Start of MATERIAL FOR THE TASK

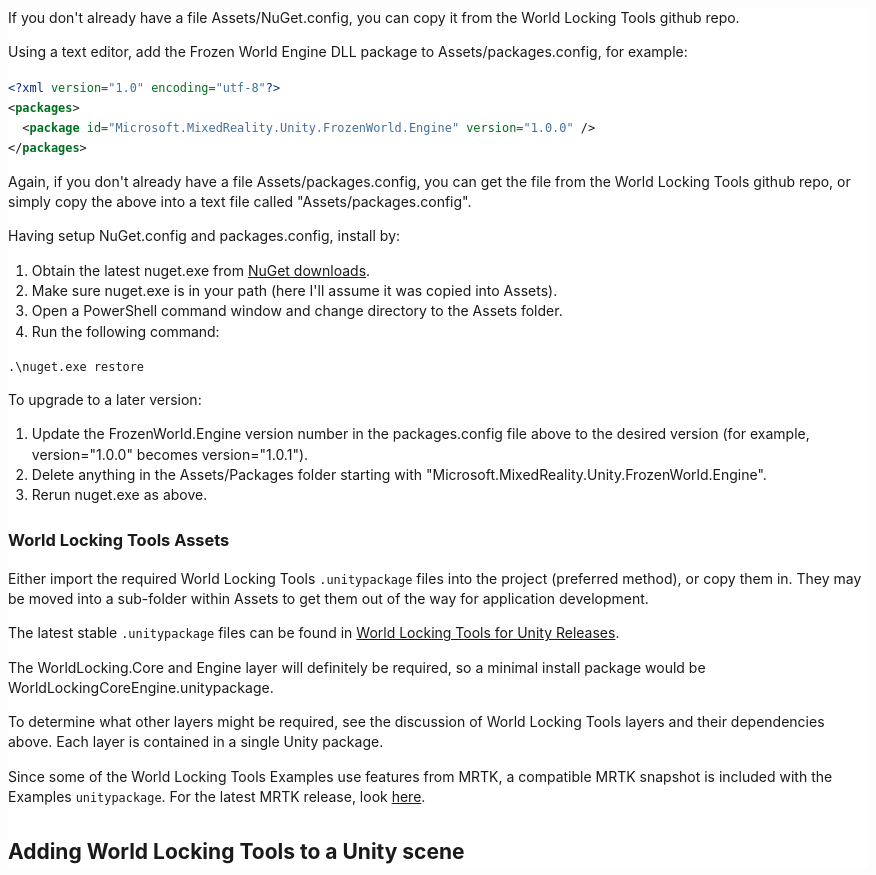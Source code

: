 If you don't already have a file Assets/NuGet.config, you can copy it from the World Locking Tools github repo.

Using a text editor, add the Frozen World Engine DLL package to Assets/packages.config, for example:

```xml
<?xml version="1.0" encoding="utf-8"?>
<packages>
  <package id="Microsoft.MixedReality.Unity.FrozenWorld.Engine" version="1.0.0" />
</packages>
```

Again, if you don't already have a file Assets/packages.config, you can get the file from the World Locking Tools github repo, or simply copy the above into a text file called "Assets/packages.config".

Having setup NuGet.config and packages.config, install by:

1. Obtain the latest nuget.exe from [NuGet downloads](https://www.nuget.org/downloads).
2. Make sure nuget.exe is in your path (here I'll assume it was copied into Assets).
3. Open a PowerShell command window and change directory to the Assets folder.
4. Run the following command:

  ```shell
  .\nuget.exe restore
  ```

To upgrade to a later version:

1. Update the FrozenWorld.Engine version number in the packages.config file above to the desired version (for example, version="1.0.0" becomes version="1.0.1").
2. Delete anything in the Assets/Packages folder starting with "Microsoft.MixedReality.Unity.FrozenWorld.Engine".
3. Rerun nuget.exe as above.

### World Locking Tools Assets

Either import the required World Locking Tools `.unitypackage` files into the project (preferred method), or copy them in. They may be moved into a sub-folder within Assets to get them out of the way for application development.

The latest stable `.unitypackage` files can be found in [World Locking Tools for Unity Releases](https://github.com/microsoft/MixedReality-WorldLockingTools-Unity/releases).

The WorldLocking.Core and Engine layer will definitely be required, so a minimal install package would be WorldLockingCoreEngine.unitypackage.

To determine what other layers might be required, see the discussion of World Locking Tools layers and their dependencies above. Each layer is contained in a single Unity package.

Since some of the World Locking Tools Examples use features from MRTK, a compatible MRTK snapshot is included with the Examples `unitypackage`. For the latest MRTK release, look [here](https://github.com/Microsoft/MixedRealityToolkit-Unity/releases).

## Adding World Locking Tools to a Unity scene
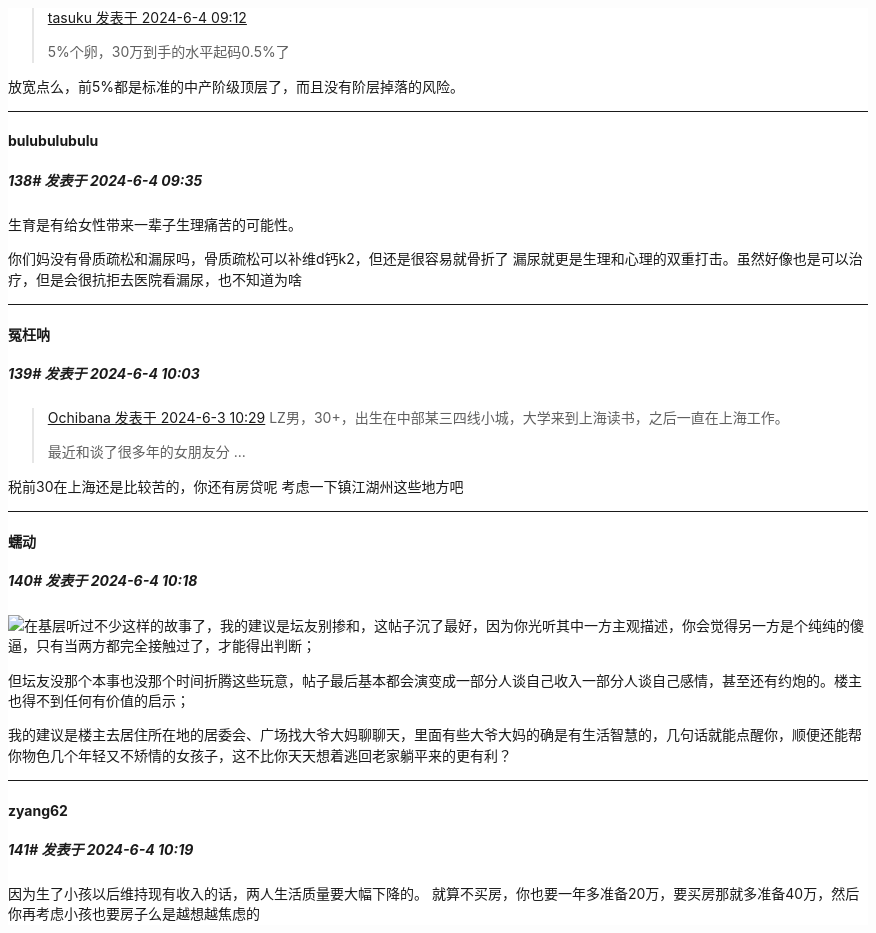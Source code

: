 <blockquote><a href="httphttps://bbs.saraba1st.com/2b/forum.php?mod=redirect&amp;goto=findpost&amp;pid=65105786&amp;ptid=2185986" target="_blank">tasuku 发表于 2024-6-4 09:12</a>

5%个卵，30万到手的水平起码0.5%了</blockquote>
放宽点么，前5%都是标准的中产阶级顶层了，而且没有阶层掉落的风险。


*****

####  bulubulubulu  
##### 138#       发表于 2024-6-4 09:35

生育是有给女性带来一辈子生理痛苦的可能性。

你们妈没有骨质疏松和漏尿吗，骨质疏松可以补维d钙k2，但还是很容易就骨折了
漏尿就更是生理和心理的双重打击。虽然好像也是可以治疗，但是会很抗拒去医院看漏尿，也不知道为啥


*****

####  冤枉呐  
##### 139#       发表于 2024-6-4 10:03

<blockquote><a href="httphttps://bbs.saraba1st.com/2b/forum.php?mod=redirect&amp;goto=findpost&amp;pid=65095139&amp;ptid=2185986" target="_blank">Ochibana 发表于 2024-6-3 10:29</a>
LZ男，30+，出生在中部某三四线小城，大学来到上海读书，之后一直在上海工作。

最近和谈了很多年的女朋友分 ...</blockquote>
税前30在上海还是比较苦的，你还有房贷呢
考虑一下镇江湖州这些地方吧


*****

####  蠕动  
##### 140#       发表于 2024-6-4 10:18

<img src="https://static.saraba1st.com/image/smiley/face2017/067.png" referrerpolicy="no-referrer">在基层听过不少这样的故事了，我的建议是坛友别掺和，这帖子沉了最好，因为你光听其中一方主观描述，你会觉得另一方是个纯纯的傻逼，只有当两方都完全接触过了，才能得出判断；

但坛友没那个本事也没那个时间折腾这些玩意，帖子最后基本都会演变成一部分人谈自己收入一部分人谈自己感情，甚至还有约炮的。楼主也得不到任何有价值的启示；

我的建议是楼主去居住所在地的居委会、广场找大爷大妈聊聊天，里面有些大爷大妈的确是有生活智慧的，几句话就能点醒你，顺便还能帮你物色几个年轻又不矫情的女孩子，这不比你天天想着逃回老家躺平来的更有利？

*****

####  zyang62  
##### 141#       发表于 2024-6-4 10:19

因为生了小孩以后维持现有收入的话，两人生活质量要大幅下降的。
就算不买房，你也要一年多准备20万，要买房那就多准备40万，然后你再考虑小孩也要房子么是越想越焦虑的

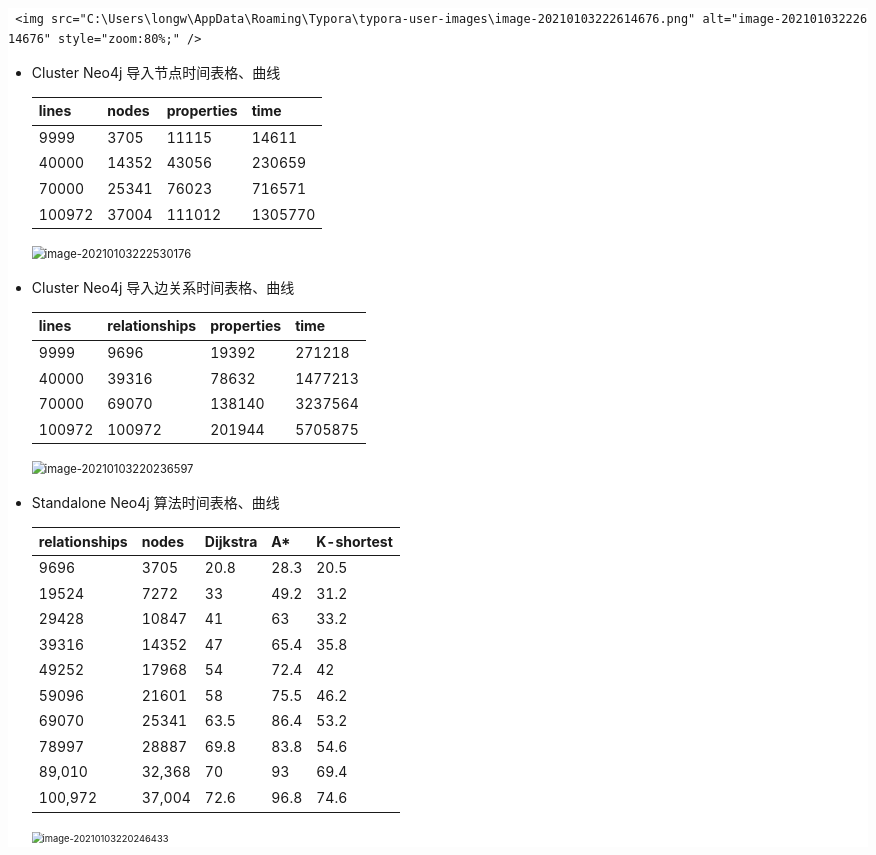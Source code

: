      <img src="C:\Users\longw\AppData\Roaming\Typora\typora-user-images\image-20210103222614676.png" alt="image-20210103222614676" style="zoom:80%;" />

   - Cluster Neo4j 导入节点时间表格、曲线

     | lines  | nodes | properties | time    |
     | :----- | :---- | :--------- | ------- |
     | 9999   | 3705  | 11115      | 14611   |
     | 40000  | 14352 | 43056      | 230659  |
     | 70000  | 25341 | 76023      | 716571  |
     | 100972 | 37004 | 111012     | 1305770 |

     <img src="C:\Users\longw\AppData\Roaming\Typora\typora-user-images\image-20210103222530176.png" alt="image-20210103222530176" style="zoom:80%;" />

   - Cluster Neo4j 导入边关系时间表格、曲线

     | lines  | relationships | properties | time    |
     | :----- | :------------ | :--------- | ------- |
     | 9999   | 9696          | 19392      | 271218  |
     | 40000  | 39316         | 78632      | 1477213 |
     | 70000  | 69070         | 138140     | 3237564 |
     | 100972 | 100972        | 201944     | 5705875 |

     <img src="C:\Users\longw\AppData\Roaming\Typora\typora-user-images\image-20210103220236597.png" alt="image-20210103220236597" style="zoom:80%;" />

   - Standalone Neo4j 算法时间表格、曲线

     | relationships | nodes  | Dijkstra | A*   | K-shortest |
     | :------------ | :----- | :------- | ---- | ---------- |
     | 9696          | 3705   | 20.8     | 28.3 | 20.5       |
     | 19524         | 7272   | 33       | 49.2 | 31.2       |
     | 29428         | 10847  | 41       | 63   | 33.2       |
     | 39316         | 14352  | 47       | 65.4 | 35.8       |
     | 49252         | 17968  | 54       | 72.4 | 42         |
     | 59096         | 21601  | 58       | 75.5 | 46.2       |
     | 69070         | 25341  | 63.5     | 86.4 | 53.2       |
     | 78997         | 28887  | 69.8     | 83.8 | 54.6       |
     | 89,010        | 32,368 | 70       | 93   | 69.4       |
     | 100,972       | 37,004 | 72.6     | 96.8 | 74.6       |

     <img src="C:\Users\longw\AppData\Roaming\Typora\typora-user-images\image-20210103220246433.png" alt="image-20210103220246433" style="zoom: 67%;" />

End of MATERIAL FOR THE TASK

● **TRY IT**
Set down exactly and only the lines from the start of the entries above through the line containing "Having setup NuGet.config", both ends included, omitting the pictures.

● **EXERCISE SOLUTION**
Source code

: If you don't already have a file Assets/NuGet.config, you can copy it from the World Locking Tools github repo.

Using a text editor, add the Frozen World Engine DLL package to Assets/packages.config, for example:

```xml
<?xml version="1.0" encoding="utf-8"?>
<packages>
  <package id="Microsoft.MixedReality.Unity.FrozenWorld.Engine" version="1.0.0" />
</packages>
```

Again, if you don't already have a file Assets/packages.config, you can get the file from the World Locking Tools github repo, or simply copy the above into a text file called "Assets/packages.config".

Having setup NuGet.config and packages.config, install by:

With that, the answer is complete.